▶ WHAT NEEDS TO BE DONE: What you return should be the lines of the data containing "issues", each in full.

▶ RECORD SET:
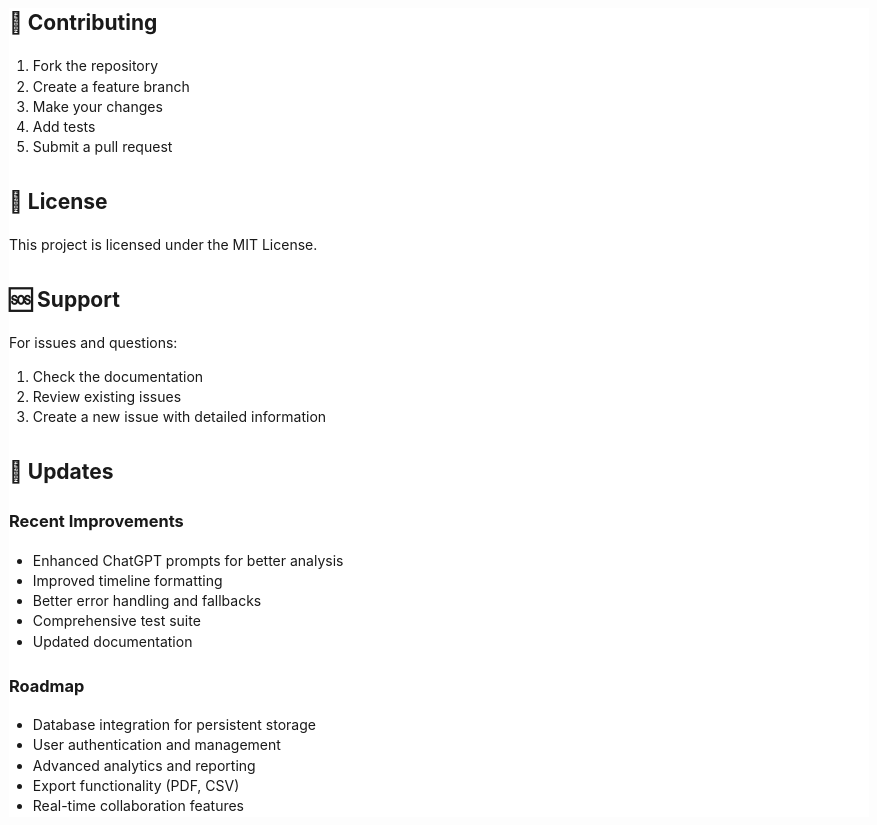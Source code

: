 ## 🤝 Contributing

1. Fork the repository
2. Create a feature branch
3. Make your changes
4. Add tests
5. Submit a pull request

## 📝 License

This project is licensed under the MIT License.

## 🆘 Support

For issues and questions:
1. Check the documentation
2. Review existing issues
3. Create a new issue with detailed information

## 🔄 Updates

### Recent Improvements
- Enhanced ChatGPT prompts for better analysis
- Improved timeline formatting
- Better error handling and fallbacks
- Comprehensive test suite
- Updated documentation

### Roadmap
- Database integration for persistent storage
- User authentication and management
- Advanced analytics and reporting
- Export functionality (PDF, CSV)
- Real-time collaboration features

▶ SOLUTION TO THIS TASK:
For issues and questions:
2. Review existing issues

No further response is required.